Duplication(s) along ancestral branch to spermatophytes
Of the three GSK3 loci present in the euphyllophyte ancestor, at least one was subsequently duplicated on the ancestral branch of seed plants, producing four GSK3 gene lineages (demarcated by green bars in Figure 1). This duplication event (A3) is unambiguously inferred by the immediate sister relationship between two lineages of seed plant genes, Groups I and II, which are collectively sister to a clade of monilophyte genes (Figures 1 and 4). The A3 duplication coincides with the proposed WGD in the ancestral lineage of extant seed plants, ~320 Ma ago , and a synchronous duplication event may have affected the ancestral Group III locus in the seed plant ancestor.

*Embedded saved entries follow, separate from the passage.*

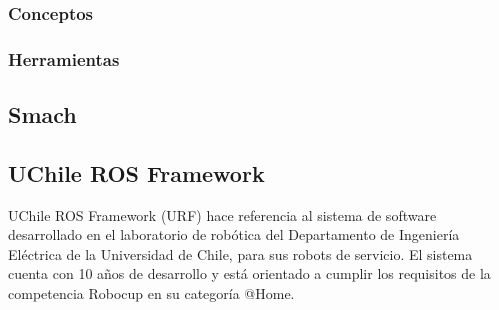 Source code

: 


\subsubsection{Conceptos}

\subsubsection{Herramientas}


\subsection{Smach}

\subsection{UChile ROS Framework}

UChile ROS Framework (URF) hace referencia al sistema de software desarrollado en el laboratorio de robótica del Departamento de Ingeniería Eléctrica de la Universidad de Chile, para sus robots de servicio. El sistema cuenta con 10 años de desarrollo y está orientado a cumplir los requisitos de la competencia Robocup en su categoría @Home.

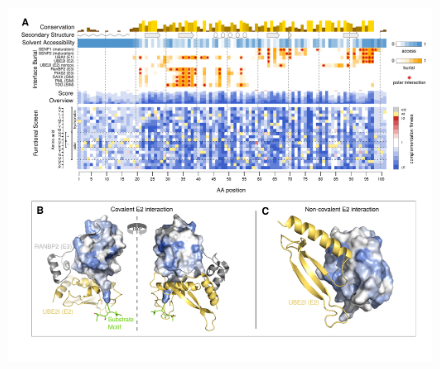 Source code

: \begin{appendices}
\begin{landscape}
\begin{figure}[h]
	\centering
	\includegraphics[width=9in]{img/sumo-map.pdf}
	\caption{}
\end{figure}
\end{landscape}







\end{appendices} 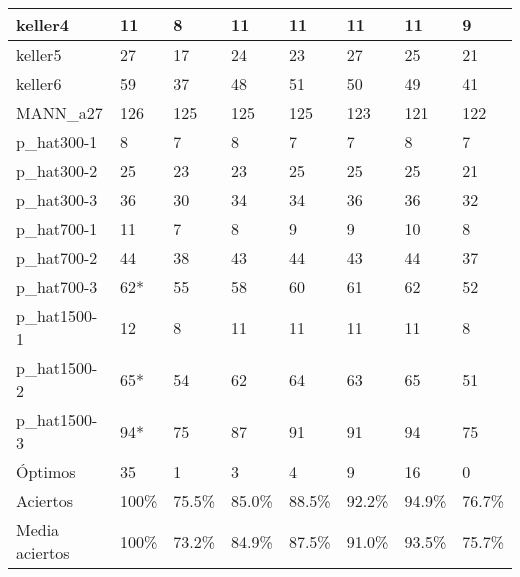 \begin{table}[H]
\begin{tabular}{|l|l|l|l|l|l|l|l|}
keller4            & 11 & 8 & 11 & 11 & 11 & 11 & 9 \\ \hline
keller5            & 27 & 17 & 24 & 23 & 27 & 25 & 21 \\ \hline
keller6            & 59 & 37 & 48 & 51 & 50 & 49 & 41 \\ \hline
MANN\_a27          & 126 & 125 & 125 & 125 & 123 & 121 & 122 \\ \hline
p\_hat300-1        & 8 & 7 & 8 & 7 & 7 & 8 & 7 \\ \hline
p\_hat300-2        & 25 & 23 & 23 & 25 & 25 & 25 & 21 \\ \hline
p\_hat300-3        & 36 & 30 & 34 & 34 & 36 & 36 & 32 \\ \hline
p\_hat700-1        & 11 & 7 & 8 & 9 & 9 & 10 & 8 \\ \hline
p\_hat700-2        & 44 & 38 & 43 & 44 & 43 & 44 & 37 \\ \hline
p\_hat700-3        & 62* & 55 & 58 & 60 & 61 & 62 & 52 \\ \hline
p\_hat1500-1       & 12 & 8 & 11 & 11 & 11 & 11 & 8 \\ \hline
p\_hat1500-2       & 65* & 54 & 62 & 64 & 63 & 65 & 51 \\ \hline
p\_hat1500-3       & 94* & 75 & 87 & 91 & 91 & 94 & 75 \\ \hline
Óptimos            & 35  & 1  & 3  & 4  & 9  & 16 & 0  \\ \hline
Aciertos           & 100\% & 75.5\% & 85.0\% & 88.5\% & 92.2\% & 94.9\% & 76.7\% \\ \hline
Media aciertos     & 100\% & 73.2\% & 84.9\% & 87.5\% & 91.0\% & 93.5\% & 75.7\% \\ \hline
\end{tabular}
\end{table}

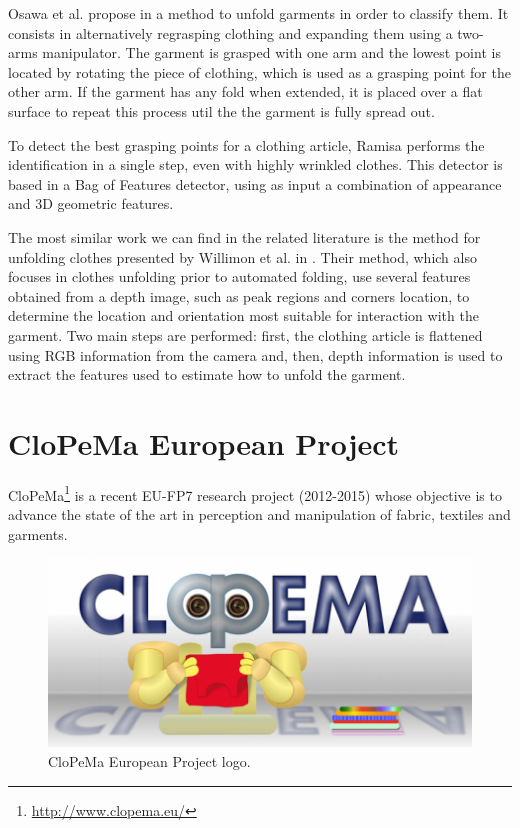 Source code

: Osawa et al. propose in \cite{Osawa2006} a method to unfold garments in order to classify them. It consists in alternatively regrasping clothing and expanding them using a two-arms manipulator. The garment is grasped with one arm and the lowest point is located by rotating the piece of clothing, which is used as a grasping point for the other arm. If the garment has any fold when extended, it is placed over a flat surface to repeat this process util the the garment is fully spread out.

To detect the best grasping points for a clothing article, Ramisa \cite{Ramisa2012} performs the identification in a single step, even with highly wrinkled clothes. This detector is based in a Bag of Features detector, using as input a combination of appearance and 3D geometric features.

The most similar work we can find in the related literature is the method for unfolding clothes presented by Willimon et al. in \cite{Willimon2011}. Their method, which also focuses in clothes unfolding prior to automated folding, use several features obtained from a depth image, such as peak regions and corners location, to determine the location and orientation most suitable for interaction with the garment. Two main steps are performed: first, the clothing article is flattened using RGB information from the camera and, then, depth information is used to extract the features used to estimate how to unfold the garment.

\section{CloPeMa European Project}
\label{sota:clopema}

CloPeMa\footnote{\url{http://www.clopema.eu/}} is a recent EU-FP7 research project (2012-2015) whose objective is to advance the state of the art in perception and manipulation of fabric, textiles and garments.

\begin{figure}[thpb]
    \centering
    \includegraphics[width=0.7
    \textwidth]{figures/SOTA_CloPeMa_logo.png}
    \caption{CloPeMa European Project logo.}
    \label{fig:SOTA_CloPeMa_logo}
\end{figure}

The phylogeny of seed plant Group III genes resolves as a single angiosperm lineage (Angiosperm III) and two gymnosperm lineages (Gymnosperm III-1 and III-2) that are paraphyletic with respect to Angiosperm III (Figures 1 and 3). Gymnosperm III-1 includes representatives of all extant gymnosperm lineages (cycadophytes, Ginkgo, gnetophytes and pinophytes), while Gymnosperm III-2 lacks gnetophytes (possibly a sampling artifact), and is sister to the Angiosperm III gene clade (Figure 4). The gene tree therefore implies a gene duplication event on the branch to extant seed plants with subsequent loss of one descendant lineage along the branch leading to extant angiosperms. This inferred Group III “seed plant duplication” genes would be congruent with that in its sister clade (which produced Groups I and II), increasing the likelihood of a WGD influencing both events. However, the third gene lineage inherited by seed plants from the euphyllophyte ancestor, Group IV, contains no clear evidence of a seed plant WGD. Here, the gene tree resolves as five sequential branches leading to representatives of the ginkgophytes, cycadophytes, pinophytes, gnetophytes, and angiosperms, respectively (Figure 2).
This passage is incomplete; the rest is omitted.